## Exercise goal:
Work out how many lines of the records contain "Iterator". Answer with the number and nothing else.

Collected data
[Start of Attachment]

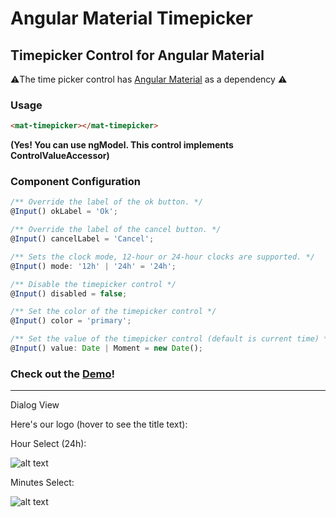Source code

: # Angular Material Timepicker

## Timepicker Control for Angular Material

⚠️The time picker control has [Angular Material](https://material.angular.io/) as a dependency ⚠️

### Usage
```html
<mat-timepicker></mat-timepicker>
```
**(Yes! You can use ngModel. This control implements ControlValueAccessor)**

### Component Configuration
```typescript
/** Override the label of the ok button. */
@Input() okLabel = 'Ok';

/** Override the label of the cancel button. */
@Input() cancelLabel = 'Cancel';

/** Sets the clock mode, 12-hour or 24-hour clocks are supported. */
@Input() mode: '12h' | '24h' = '24h';

/** Disable the timepicker control */
@Input() disabled = false;

/** Set the color of the timepicker control */
@Input() color = 'primary';

/** Set the value of the timepicker control (default is current time) */
@Input() value: Date | Moment = new Date();
```


### Check out the [**Demo**](https://stackblitz.com/github/IliaIdakiev/angular-material-timepicker)!

---

Dialog View

Here's our logo (hover to see the title text):

Hour Select (24h): 

![alt text](https://github.com/IliaIdakiev/angular-material-timepicker/blob/master/timepicker-hours.png?raw=true "Hour Select (24h)")

Minutes Select: 

![alt text](https://github.com/IliaIdakiev/angular-material-timepicker/blob/master/timepicker-min.png?raw=true "Hour Select (24h)")
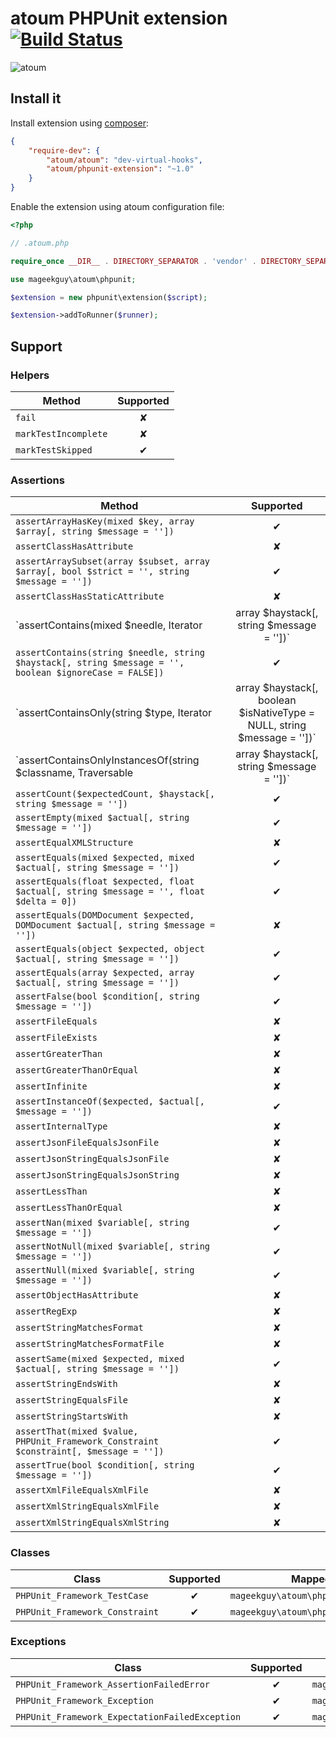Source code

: # atoum PHPUnit extension [![Build Status](https://travis-ci.org/atoum/phpunit-extension.svg?branch=master)](https://travis-ci.org/atoum/phpunit-extension)

![atoum](http://downloads.atoum.org/images/logo.png)

## Install it

Install extension using [composer](https://getcomposer.org):

```json
{
    "require-dev": {
        "atoum/atoum": "dev-virtual-hooks",
        "atoum/phpunit-extension": "~1.0"
    }
}

```

Enable the extension using atoum configuration file:

```php
<?php

// .atoum.php

require_once __DIR__ . DIRECTORY_SEPARATOR . 'vendor' . DIRECTORY_SEPARATOR . 'autoload.php';

use mageekguy\atoum\phpunit;

$extension = new phpunit\extension($script);

$extension->addToRunner($runner);
```

## Support

### Helpers

| Method                                                                                   | Supported |
|------------------------------------------------------------------------------------------|:---------:|
| `fail`                                                                                   | ✘         |
| `markTestIncomplete`                                                                     | ✘         |
| `markTestSkipped`                                                                        | ✔         |

### Assertions

| Method                                                                                                             | Supported |
|--------------------------------------------------------------------------------------------------------------------|:---------:|
| `assertArrayHasKey(mixed $key, array $array[, string $message = ''])`                                              | ✔         |
| `assertClassHasAttribute`                                                                                          | ✘         |
| `assertArraySubset(array $subset, array $array[, bool $strict = '', string $message = ''])`                        | ✔         |
| `assertClassHasStaticAttribute`                                                                                    | ✘         |
| `assertContains(mixed $needle, Iterator|array $haystack[, string $message = ''])`                                  | ✔         |
| `assertContains(string $needle, string $haystack[, string $message = '', boolean $ignoreCase = FALSE])`            | ✔         |
| `assertContainsOnly(string $type, Iterator|array $haystack[, boolean $isNativeType = NULL, string $message = ''])` | ✔         |
| `assertContainsOnlyInstancesOf(string $classname, Traversable|array $haystack[, string $message = ''])`            | ✔         |
| `assertCount($expectedCount, $haystack[, string $message = ''])`                                                   | ✔         |
| `assertEmpty(mixed $actual[, string $message = ''])`                                                               | ✔         |
| `assertEqualXMLStructure`                                                                                          | ✘         |
| `assertEquals(mixed $expected, mixed $actual[, string $message = ''])`                                             | ✔         |
| `assertEquals(float $expected, float $actual[, string $message = '', float $delta = 0])`                           | ✔         |
| `assertEquals(DOMDocument $expected, DOMDocument $actual[, string $message = ''])`                                 | ✘         |
| `assertEquals(object $expected, object $actual[, string $message = ''])`                                           | ✔         |
| `assertEquals(array $expected, array $actual[, string $message = ''])`                                             | ✔         |
| `assertFalse(bool $condition[, string $message = ''])`                                                             | ✔         |
| `assertFileEquals`                                                                                                 | ✘         |
| `assertFileExists`                                                                                                 | ✘         |
| `assertGreaterThan`                                                                                                | ✘         |
| `assertGreaterThanOrEqual`                                                                                         | ✘         |
| `assertInfinite`                                                                                                   | ✘         |
| `assertInstanceOf($expected, $actual[, $message = ''])`                                                            | ✔         |
| `assertInternalType`                                                                                               | ✘         |
| `assertJsonFileEqualsJsonFile`                                                                                     | ✘         |
| `assertJsonStringEqualsJsonFile`                                                                                   | ✘         |
| `assertJsonStringEqualsJsonString`                                                                                 | ✘         |
| `assertLessThan`                                                                                                   | ✘         |
| `assertLessThanOrEqual`                                                                                            | ✘         |
| `assertNan(mixed $variable[, string $message = ''])`                                                               | ✔         |
| `assertNotNull(mixed $variable[, string $message = ''])`                                                           | ✔         |
| `assertNull(mixed $variable[, string $message = ''])`                                                              | ✔         |
| `assertObjectHasAttribute`                                                                                         | ✘         |
| `assertRegExp`                                                                                                     | ✘         |
| `assertStringMatchesFormat`                                                                                        | ✘         |
| `assertStringMatchesFormatFile`                                                                                    | ✘         |
| `assertSame(mixed $expected, mixed $actual[, string $message = ''])`                                               | ✔         |
| `assertStringEndsWith`                                                                                             | ✘         |
| `assertStringEqualsFile`                                                                                           | ✘         |
| `assertStringStartsWith`                                                                                           | ✘         |
| `assertThat(mixed $value, PHPUnit_Framework_Constraint $constraint[, $message = ''])`                              | ✔         |
| `assertTrue(bool $condition[, string $message = ''])`                                                              | ✔         |
| `assertXmlFileEqualsXmlFile`                                                                                       | ✘         |
| `assertXmlStringEqualsXmlFile`                                                                                     | ✘         |
| `assertXmlStringEqualsXmlString`                                                                                   | ✘         |

### Classes

| Class                          | Supported | Mapped to                            |
|--------------------------------|:---------:|--------------------------------------|
| `PHPUnit_Framework_TestCase`   | ✔         | `mageekguy\atoum\phpunit\test`       |
| `PHPUnit_Framework_Constraint` | ✔         | `mageekguy\atoum\phpunit\constraint` |

### Exceptions

| Class                                          | Supported | Mapped to                                      |
|------------------------------------------------|:---------:|------------------------------------------------|
| `PHPUnit_Framework_AssertionFailedError`       | ✔         | `mageekguy\atoum\asserter\exception`           |
| `PHPUnit_Framework_Exception`                  | ✔         | `mageekguy\atoum\exceptions\runtime`           |
| `PHPUnit_Framework_ExpectationFailedException` | ✔         | `mageekguy\atoum\phpunit\constraint\exception` |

[End of Attachment]

## Finished task:
2